Luego de escudriñar por años en el trasfondo de la crisis fiscal y de la polaridad política,  de la desigualdad socioeconómica y de la creciente violencia, del abrumador costo de vida y del ensordecedor bochinche en el que nos des-comunicamos, la incompatibilidad que percibo es que queremos seguir viviendo tan bien o mejor de lo que vivimos sin pagar la contraprestación correspondiente. Sin ella, es imposible que nuestra colectividad posea la riqueza necesaria que alcance para que, individualmente, yo siga viviendo así de bien. Y vos también. Y mis compas. Y los tuyos. Los números no dan.

Mientras más nos esforzamos por preservar nuestros beneficios y mantener nuestra zona de confort, más debilitamos y empobrecemos lo colectivo. Otro vivo ejemplo de la tragedia de los comunes: lo que es de todos no es de nadie y a nadie le importa tanto como lo que me es propio. En criollo, estamos matando la gallina de los huevos de oro. ¡Y vaya que ha sido generosa mamá gallina con la abundante riqueza que nos ha dado! Todavía no está muerta, pero está pataleando. De lo que trata un plan fiscal es de aflojarle el estrujamiento al pescuezo para que al menos respire tranquila. Ni hablar en estos momentos de sostenibilidad ni de prosperidad. Si somos incapaces de solidaridad y de patriotismo, aquellos otros valores colectivos que conforman una sociedad del bienestar mejor los dejamos para después. Apenas los menciono porque son la prioridad.

De la asfixia que sufre la gallina no se salva nadie: es tan responsable el que evade o elude impuestos como el que percibe un salario o una pensión y no crea el valor que le corresponde en el ejercicio de sus funciones. Es tan responsable el que gestiona la exención del pago de impuestos para su grupo de interés económico, como el que gestiona privilegios pecuniarios para su gremio a costas del Estado. Es tan responsable el que acomoda las sillas del Titanic mientras el barco se hunde, como el que barre el polvo debajo de la alfombra para que otro venga más adelante a limpiarlo. Además, todos somos víctimas.

Este individualismo que aqueja a nuestra nación nos impide, a todos, ver el bosque, ver el panorama más amplio, abstraernos del bochinche diario y ver la situación en silencio, desde lejos, contrastando el contexto doméstico con el internacional, y entender que estamos peligrosamente cerca de que la gallina deje de respirar. Nadie en su sano juicio querría que eso sucediera. Hemos visto recientes ejemplos, incluso en ordenamientos jurídicos tan robustos como la Unión Europea, colapsos fiscales que han obligado a los países a realizar dolorosas reformas impuestas desde afuera.

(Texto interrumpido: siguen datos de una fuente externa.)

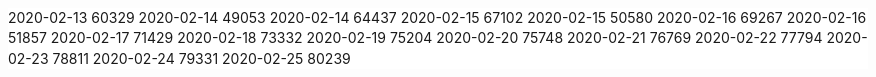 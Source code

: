   <tr>
    <td>2020-02-13</td>
    <td>60329</td>
  </tr>
  <tr>
    <td>2020-02-14</td>
    <td>49053</td>
  </tr>
  <tr>
    <td>2020-02-14</td>
    <td>64437</td>
  </tr>
  <tr>
    <td>2020-02-15</td>
    <td>67102</td>
  </tr>
  <tr>
    <td>2020-02-15</td>
    <td>50580</td>
  </tr>
  <tr>
    <td>2020-02-16</td>
    <td>69267</td>
  </tr>
  <tr>
    <td>2020-02-16</td>
    <td>51857</td>
  </tr>
  <tr>
    <td>2020-02-17</td>
    <td>71429</td>
  </tr>
  <tr>
    <td>2020-02-18</td>
    <td>73332</td>
  </tr>
  <tr>
    <td>2020-02-19</td>
    <td>75204</td>
  </tr>
  <tr>
    <td>2020-02-20</td>
    <td>75748</td>
  </tr>
  <tr>
    <td>2020-02-21</td>
    <td>76769</td>
  </tr>
  <tr>
    <td>2020-02-22</td>
    <td>77794</td>
  </tr>
  <tr>
    <td>2020-02-23</td>
    <td>78811</td>
  </tr>
  <tr>
    <td>2020-02-24</td>
    <td>79331</td>
  </tr>
  <tr>
    <td>2020-02-25</td>
    <td>80239</td>
  </tr> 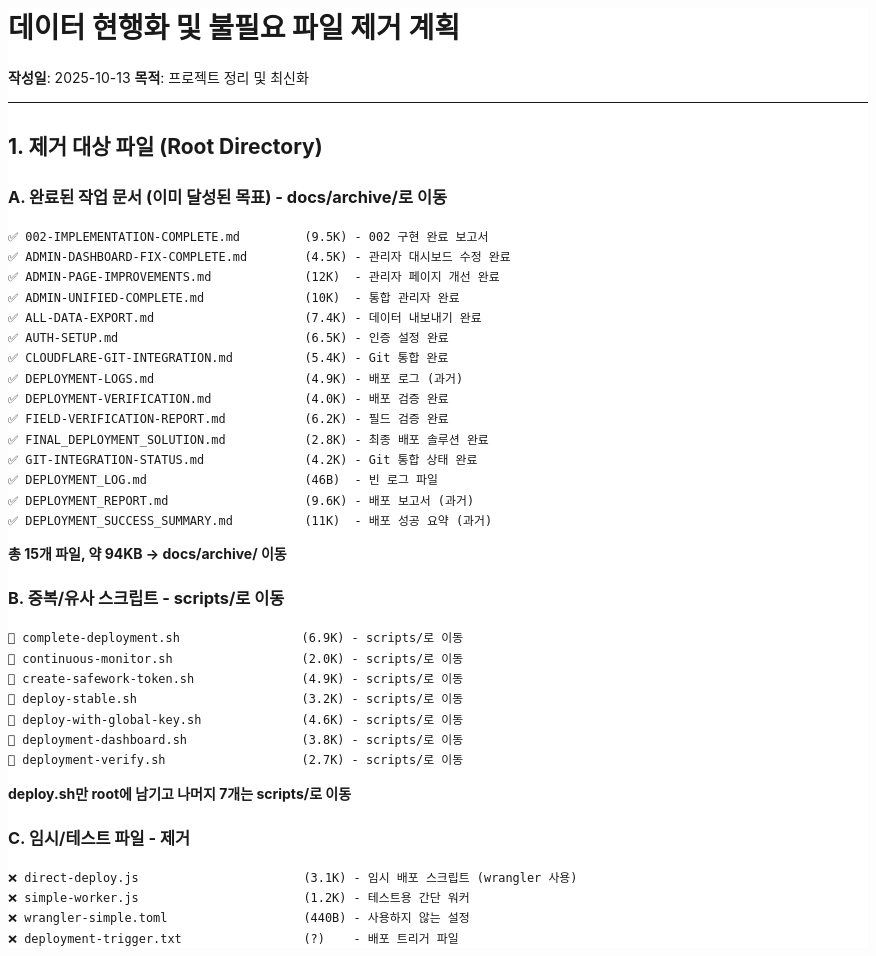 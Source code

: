 # 데이터 현행화 및 불필요 파일 제거 계획

**작성일**: 2025-10-13
**목적**: 프로젝트 정리 및 최신화

---

## 1. 제거 대상 파일 (Root Directory)

### A. 완료된 작업 문서 (이미 달성된 목표) - docs/archive/로 이동
```
✅ 002-IMPLEMENTATION-COMPLETE.md         (9.5K) - 002 구현 완료 보고서
✅ ADMIN-DASHBOARD-FIX-COMPLETE.md        (4.5K) - 관리자 대시보드 수정 완료
✅ ADMIN-PAGE-IMPROVEMENTS.md             (12K)  - 관리자 페이지 개선 완료
✅ ADMIN-UNIFIED-COMPLETE.md              (10K)  - 통합 관리자 완료
✅ ALL-DATA-EXPORT.md                     (7.4K) - 데이터 내보내기 완료
✅ AUTH-SETUP.md                          (6.5K) - 인증 설정 완료
✅ CLOUDFLARE-GIT-INTEGRATION.md          (5.4K) - Git 통합 완료
✅ DEPLOYMENT-LOGS.md                     (4.9K) - 배포 로그 (과거)
✅ DEPLOYMENT-VERIFICATION.md             (4.0K) - 배포 검증 완료
✅ FIELD-VERIFICATION-REPORT.md           (6.2K) - 필드 검증 완료
✅ FINAL_DEPLOYMENT_SOLUTION.md           (2.8K) - 최종 배포 솔루션 완료
✅ GIT-INTEGRATION-STATUS.md              (4.2K) - Git 통합 상태 완료
✅ DEPLOYMENT_LOG.md                      (46B)  - 빈 로그 파일
✅ DEPLOYMENT_REPORT.md                   (9.6K) - 배포 보고서 (과거)
✅ DEPLOYMENT_SUCCESS_SUMMARY.md          (11K)  - 배포 성공 요약 (과거)
```

**총 15개 파일, 약 94KB → docs/archive/ 이동**

### B. 중복/유사 스크립트 - scripts/로 이동
```
🔧 complete-deployment.sh                 (6.9K) - scripts/로 이동
🔧 continuous-monitor.sh                  (2.0K) - scripts/로 이동
🔧 create-safework-token.sh               (4.9K) - scripts/로 이동
🔧 deploy-stable.sh                       (3.2K) - scripts/로 이동
🔧 deploy-with-global-key.sh              (4.6K) - scripts/로 이동
🔧 deployment-dashboard.sh                (3.8K) - scripts/로 이동
🔧 deployment-verify.sh                   (2.7K) - scripts/로 이동
```

**deploy.sh만 root에 남기고 나머지 7개는 scripts/로 이동**

### C. 임시/테스트 파일 - 제거
```
❌ direct-deploy.js                       (3.1K) - 임시 배포 스크립트 (wrangler 사용)
❌ simple-worker.js                       (1.2K) - 테스트용 간단 워커
❌ wrangler-simple.toml                   (440B) - 사용하지 않는 설정
❌ deployment-trigger.txt                 (?)    - 배포 트리거 파일
```
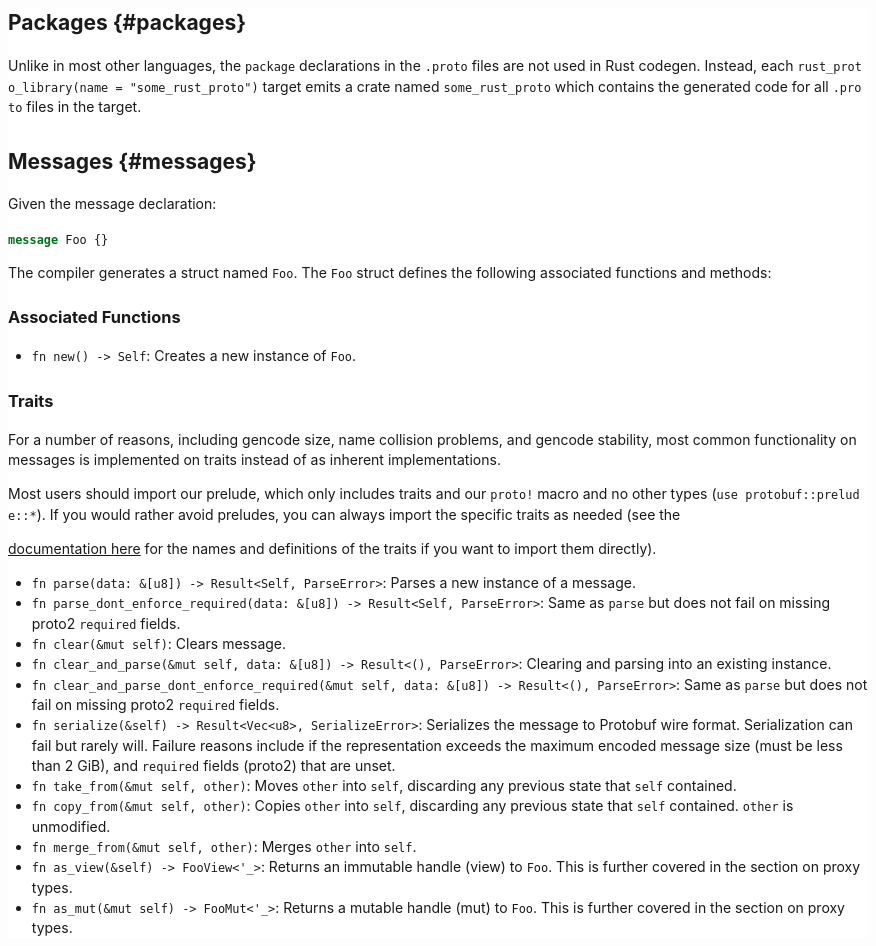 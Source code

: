 ## Packages {#packages}

Unlike in most other languages, the `package` declarations in the `.proto` files
are not used in Rust codegen. Instead, each `rust_proto_library(name =
"some_rust_proto")` target emits a crate named `some_rust_proto` which contains
the generated code for all `.proto` files in the target.

## Messages {#messages}

Given the message declaration:

```proto
message Foo {}
```

The compiler generates a struct named `Foo`. The `Foo` struct defines the
following associated functions and methods:

### Associated Functions

*   `fn new() -> Self`: Creates a new instance of `Foo`.

### Traits

For a number of reasons, including gencode size, name collision problems, and
gencode stability, most common functionality on messages is implemented on
traits instead of as inherent implementations.

Most users should import our prelude, which only includes traits and our
`proto!` macro and no other types (`use protobuf::prelude::*`). If you would
rather avoid preludes, you can always import the specific traits as needed (see
the

[documentation here](https://docs.rs/protobuf/4.32.0-release/protobuf/trait.Message.html)
for the names and definitions of the traits if you want to import them
directly).

*   `fn parse(data: &[u8]) -> Result<Self, ParseError>`: Parses a new instance
    of a message.
*   `fn parse_dont_enforce_required(data: &[u8]) -> Result<Self, ParseError>`:
    Same as `parse` but does not fail on missing proto2 `required` fields.
*   `fn clear(&mut self)`: Clears message.
*   `fn clear_and_parse(&mut self, data: &[u8]) -> Result<(), ParseError>`:
    Clearing and parsing into an existing instance.
*   `fn clear_and_parse_dont_enforce_required(&mut self, data: &[u8]) ->
    Result<(), ParseError>`: Same as `parse` but does not fail on missing proto2
    `required` fields.
*   `fn serialize(&self) -> Result<Vec<u8>, SerializeError>`: Serializes the
    message to Protobuf wire format. Serialization can fail but rarely will.
    Failure reasons include if the representation exceeds the maximum encoded
    message size (must be less than 2 GiB), and `required` fields (proto2) that
    are unset.
*   `fn take_from(&mut self, other)`: Moves `other` into `self`, discarding any
    previous state that `self` contained.
*   `fn copy_from(&mut self, other)`: Copies `other` into `self`, discarding any
    previous state that `self` contained. `other` is unmodified.
*   `fn merge_from(&mut self, other)`: Merges `other` into `self`.
*   `fn as_view(&self) -> FooView<'_>`: Returns an immutable handle (view) to
    `Foo`. This is further covered in the section on proxy types.
*   `fn as_mut(&mut self) -> FooMut<'_>`: Returns a mutable handle (mut) to
    `Foo`. This is further covered in the section on proxy types.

Pero ese es otro cuento.

Así las cosas, mis amigos economistas y yo fallamos en pronosticar el peor escenario llegado octubre. Si bien estamos al límite matemático de las finanzas públicas, la situación la agrava una tóxica interacción entre los actores políticos que se tienen desconfianza, se malquieren, se maltratan, se ofenden, se distancian, son incapaces de trabajar juntos por el bienestar de todos, con visión de largo plazo y sentido estratégico de transformar el conflicto. Suficiente hemos visto ya para saber que esta no es la misma Costa Rica de unos años atrás. No pareciera ir quedando más remedio que lanzar un plan de paz para evitar que el conflicto se haga más complejo y escale más allá de lo fiscal. De ello hablaremos pronto.